▶ _Task objective_: Of all the lines in the entries below, give again exactly those starting at the line containing "preparatory prepare prepared" and ending at the line containing "presumptive presumptuous presumptuously", both ends included, and no others.

▶ _The records_:
***

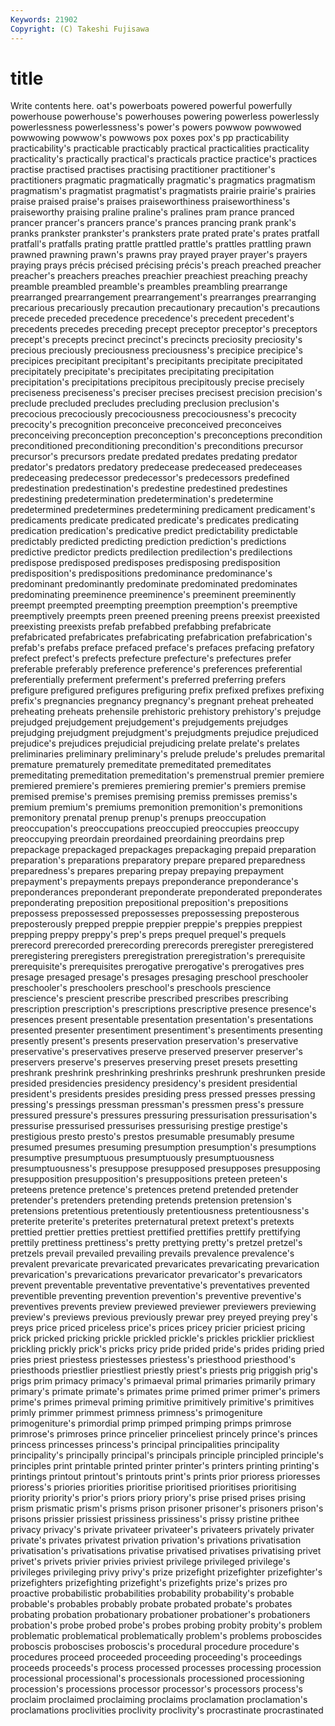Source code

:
 ```yaml
---
Keywords: 21902 
Copyright: (C) Takeshi Fujisawa
---
```


# title

Write contents here.
oat's powerboats powered powerful powerfully
powerhouse powerhouse's powerhouses powering powerless powerlessly powerlessness powerlessness's power's powers
powwow powwowed powwowing powwow's powwows pox poxes pox's pp practicability
practicability's practicable practicably practical practicalities practicality practicality's practically practical's practicals
practice practice's practices practise practised practises practising practitioner practitioner's practitioners
pragmatic pragmatically pragmatic's pragmatics pragmatism pragmatism's pragmatist pragmatist's pragmatists prairie
prairie's prairies praise praised praise's praises praiseworthiness praiseworthiness's praiseworthy praising
praline praline's pralines pram prance pranced prancer prancer's prancers prance's
prances prancing prank prank's pranks prankster prankster's pranksters prate prated
prate's prates pratfall pratfall's pratfalls prating prattle prattled prattle's prattles
prattling prawn prawned prawning prawn's prawns pray prayed prayer prayer's
prayers praying prays précis précised précising précis's preach preached preacher
preacher's preachers preaches preachier preachiest preaching preachy preamble preambled preamble's
preambles preambling prearrange prearranged prearrangement prearrangement's prearranges prearranging precarious precariously
precaution precautionary precaution's precautions precede preceded precedence precedence's precedent precedent's
precedents precedes preceding precept preceptor preceptor's preceptors precept's precepts precinct
precinct's precincts preciosity preciosity's precious preciously preciousness preciousness's precipice precipice's
precipices precipitant precipitant's precipitants precipitate precipitated precipitately precipitate's precipitates precipitating
precipitation precipitation's precipitations precipitous precipitously precise precisely preciseness preciseness's preciser
precises precisest precision precision's preclude precluded precludes precluding preclusion preclusion's
precocious precociously precociousness precociousness's precocity precocity's precognition preconceive preconceived preconceives
preconceiving preconception preconception's preconceptions precondition preconditioned preconditioning precondition's preconditions precursor
precursor's precursors predate predated predates predating predator predator's predators predatory
predecease predeceased predeceases predeceasing predecessor predecessor's predecessors predefined predestination predestination's
predestine predestined predestines predestining predetermination predetermination's predetermine predetermined predetermines predetermining
predicament predicament's predicaments predicate predicated predicate's predicates predicating predication predication's
predicative predict predictability predictable predictably predicted predicting prediction prediction's predictions
predictive predictor predicts predilection predilection's predilections predispose predisposed predisposes predisposing
predisposition predisposition's predispositions predominance predominance's predominant predominantly predominate predominated predominates
predominating preeminence preeminence's preeminent preeminently preempt preempted preempting preemption preemption's
preemptive preemptively preempts preen preened preening preens preexist preexisted preexisting
preexists prefab prefabbed prefabbing prefabricate prefabricated prefabricates prefabricating prefabrication prefabrication's
prefab's prefabs preface prefaced preface's prefaces prefacing prefatory prefect prefect's
prefects prefecture prefecture's prefectures prefer preferable preferably preference preference's preferences
preferential preferentially preferment preferment's preferred preferring prefers prefigure prefigured prefigures
prefiguring prefix prefixed prefixes prefixing prefix's pregnancies pregnancy pregnancy's pregnant
preheat preheated preheating preheats prehensile prehistoric prehistory prehistory's prejudge prejudged
prejudgement prejudgement's prejudgements prejudges prejudging prejudgment prejudgment's prejudgments prejudice prejudiced
prejudice's prejudices prejudicial prejudicing prelate prelate's prelates preliminaries preliminary preliminary's
prelude prelude's preludes premarital premature prematurely premeditate premeditated premeditates premeditating
premeditation premeditation's premenstrual premier premiere premiered premiere's premieres premiering premier's
premiers premise premised premise's premises premising premiss premisses premiss's premium
premium's premiums premonition premonition's premonitions premonitory prenatal prenup prenup's prenups
preoccupation preoccupation's preoccupations preoccupied preoccupies preoccupy preoccupying preordain preordained preordaining
preordains prep prepackage prepackaged prepackages prepackaging prepaid preparation preparation's preparations
preparatory prepare prepared preparedness preparedness's prepares preparing prepay prepaying prepayment
prepayment's prepayments prepays preponderance preponderance's preponderances preponderant preponderate preponderated preponderates
preponderating preposition prepositional preposition's prepositions prepossess prepossessed prepossesses prepossessing preposterous
preposterously prepped preppie preppier preppie's preppies preppiest prepping preppy preppy's
prep's preps prequel prequel's prequels prerecord prerecorded prerecording prerecords preregister
preregistered preregistering preregisters preregistration preregistration's prerequisite prerequisite's prerequisites prerogative prerogative's
prerogatives pres presage presaged presage's presages presaging preschool preschooler preschooler's
preschoolers preschool's preschools prescience prescience's prescient prescribe prescribed prescribes prescribing
prescription prescription's prescriptions prescriptive presence presence's presences present presentable presentation
presentation's presentations presented presenter presentiment presentiment's presentiments presenting presently present's
presents preservation preservation's preservative preservative's preservatives preserve preserved preserver preserver's
preservers preserve's preserves preserving preset presets presetting preshrank preshrink preshrinking
preshrinks preshrunk preshrunken preside presided presidencies presidency presidency's president presidential
president's presidents presides presiding press pressed presses pressing pressing's pressings
pressman pressman's pressmen press's pressure pressured pressure's pressures pressuring pressurisation
pressurisation's pressurise pressurised pressurises pressurising prestige prestige's prestigious presto presto's
prestos presumable presumably presume presumed presumes presuming presumption presumption's presumptions
presumptive presumptuous presumptuously presumptuousness presumptuousness's presuppose presupposed presupposes presupposing presupposition
presupposition's presuppositions preteen preteen's preteens pretence pretence's pretences pretend pretended
pretender pretender's pretenders pretending pretends pretension pretension's pretensions pretentious pretentiously
pretentiousness pretentiousness's preterite preterite's preterites preternatural pretext pretext's pretexts prettied
prettier pretties prettiest prettified prettifies prettify prettifying prettily prettiness prettiness's
pretty prettying pretty's pretzel pretzel's pretzels prevail prevailed prevailing prevails
prevalence prevalence's prevalent prevaricate prevaricated prevaricates prevaricating prevarication prevarication's prevarications
prevaricator prevaricator's prevaricators prevent preventable preventative preventative's preventatives prevented preventible
preventing prevention prevention's preventive preventive's preventives prevents preview previewed previewer
previewers previewing preview's previews previous previously prewar prey preyed preying
prey's preys price priced priceless price's prices pricey pricier priciest
pricing prick pricked pricking prickle prickled prickle's prickles pricklier prickliest
prickling prickly prick's pricks pricy pride prided pride's prides priding
pried pries priest priestess priestesses priestess's priesthood priesthood's priesthoods priestlier
priestliest priestly priest's priests prig priggish prig's prigs prim primacy
primacy's primaeval primal primaries primarily primary primary's primate primate's primates
prime primed primer primer's primers prime's primes primeval priming primitive
primitively primitive's primitives primly primmer primmest primness primness's primogeniture primogeniture's
primordial primp primped primping primps primrose primrose's primroses prince princelier
princeliest princely prince's princes princess princesses princess's principal principalities principality
principality's principally principal's principals principle principled principle's principles print printable
printed printer printer's printers printing printing's printings printout printout's printouts
print's prints prior prioress prioresses prioress's priories priorities prioritise prioritised
prioritises prioritising priority priority's prior's priors priory priory's prise prised
prises prising prism prismatic prism's prisms prison prisoner prisoner's prisoners
prison's prisons prissier prissiest prissiness prissiness's prissy pristine prithee privacy
privacy's private privateer privateer's privateers privately privater private's privates privatest
privation privation's privations privatisation privatisation's privatisations privatise privatised privatises privatising
privet privet's privets privier privies priviest privilege privileged privilege's privileges
privileging privy privy's prize prizefight prizefighter prizefighter's prizefighters prizefighting prizefight's
prizefights prize's prizes pro proactive probabilistic probabilities probability probability's probable
probable's probables probably probate probated probate's probates probating probation probationary
probationer probationer's probationers probation's probe probed probe's probes probing probity
probity's problem problematic problematical problematically problem's problems proboscides proboscis proboscises
proboscis's procedural procedure procedure's procedures proceed proceeded proceeding proceeding's proceedings
proceeds proceeds's process processed processes processing procession processional processional's processionals
processioned processioning procession's processions processor processor's processors process's proclaim proclaimed
proclaiming proclaims proclamation proclamation's proclamations proclivities proclivity proclivity's procrastinate procrastinated
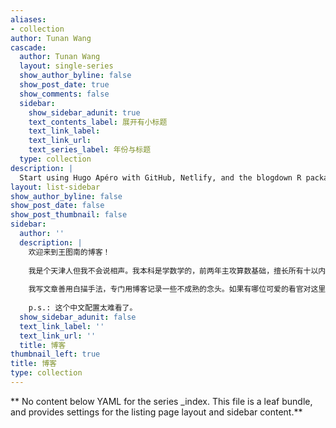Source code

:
 ```yaml
---
aliases:
- collection
author: Tunan Wang
cascade:
  author: Tunan Wang
  layout: single-series
  show_author_byline: false
  show_post_date: true
  show_comments: false
  sidebar:
    show_sidebar_adunit: true
    text_contents_label: 展开有小标题
    text_link_label: 
    text_link_url:
    text_series_label: 年份与标题
  type: collection
description: |
  Start using Hugo Apéro with GitHub, Netlify, and the blogdown R package with RStudio.
layout: list-sidebar
show_author_byline: false
show_post_date: false
show_post_thumbnail: false
sidebar:
  author: ''
  description: |
    欢迎来到王图南的博客！
  
    我是个天津人但我不会说相声。我本科是学数学的，前两年主攻算数基础，擅长所有十以内的加减乘除；后两年主攻统计，擅长编纂数据。到了研究生，我忽然发现自己五行缺统计，所以就先跟着[Albert](https://ioe.engin.umich.edu/people/berahas-albert-s/) 老师做一些优化的东西。
  
    我写文章善用白描手法，专门用博客记录一些不成熟的念头。如果有哪位可爱的看官对这里涉及的内容恰好有了解，又并不觉得我朽木难雕的话，希望不吝赐教。感谢！
  
    p.s.: 这个中文配置太难看了。
  show_sidebar_adunit: false
  text_link_label: ''
  text_link_url: ''
  title: 博客
thumbnail_left: true
title: 博客
type: collection
---
```


** No content below YAML for the series _index. This file is a leaf bundle, and provides settings for the listing page layout and sidebar content.**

***

▶ _Response to this task_:
preparatory prepare prepared preparedness preparedness's prepares preparing prepay prepaying prepayment
prepayment's prepayments prepays preponderance preponderance's preponderances preponderant preponderate preponderated preponderates
preponderating preposition prepositional preposition's prepositions prepossess prepossessed prepossesses prepossessing preposterous
preposterously prepped preppie preppier preppie's preppies preppiest prepping preppy preppy's
prep's preps prequel prequel's prequels prerecord prerecorded prerecording prerecords preregister
preregistered preregistering preregisters preregistration preregistration's prerequisite prerequisite's prerequisites prerogative prerogative's
prerogatives pres presage presaged presage's presages presaging preschool preschooler preschooler's
preschoolers preschool's preschools prescience prescience's prescient prescribe prescribed prescribes prescribing
prescription prescription's prescriptions prescriptive presence presence's presences present presentable presentation
presentation's presentations presented presenter presentiment presentiment's presentiments presenting presently present's
presents preservation preservation's preservative preservative's preservatives preserve preserved preserver preserver's
preservers preserve's preserves preserving preset presets presetting preshrank preshrink preshrinking
preshrinks preshrunk preshrunken preside presided presidencies presidency presidency's president presidential
president's presidents presides presiding press pressed presses pressing pressing's pressings
pressman pressman's pressmen press's pressure pressured pressure's pressures pressuring pressurisation
pressurisation's pressurise pressurised pressurises pressurising prestige prestige's prestigious presto presto's
prestos presumable presumably presume presumed presumes presuming presumption presumption's presumptions
presumptive presumptuous presumptuously presumptuousness presumptuousness's presuppose presupposed presupposes presupposing presupposition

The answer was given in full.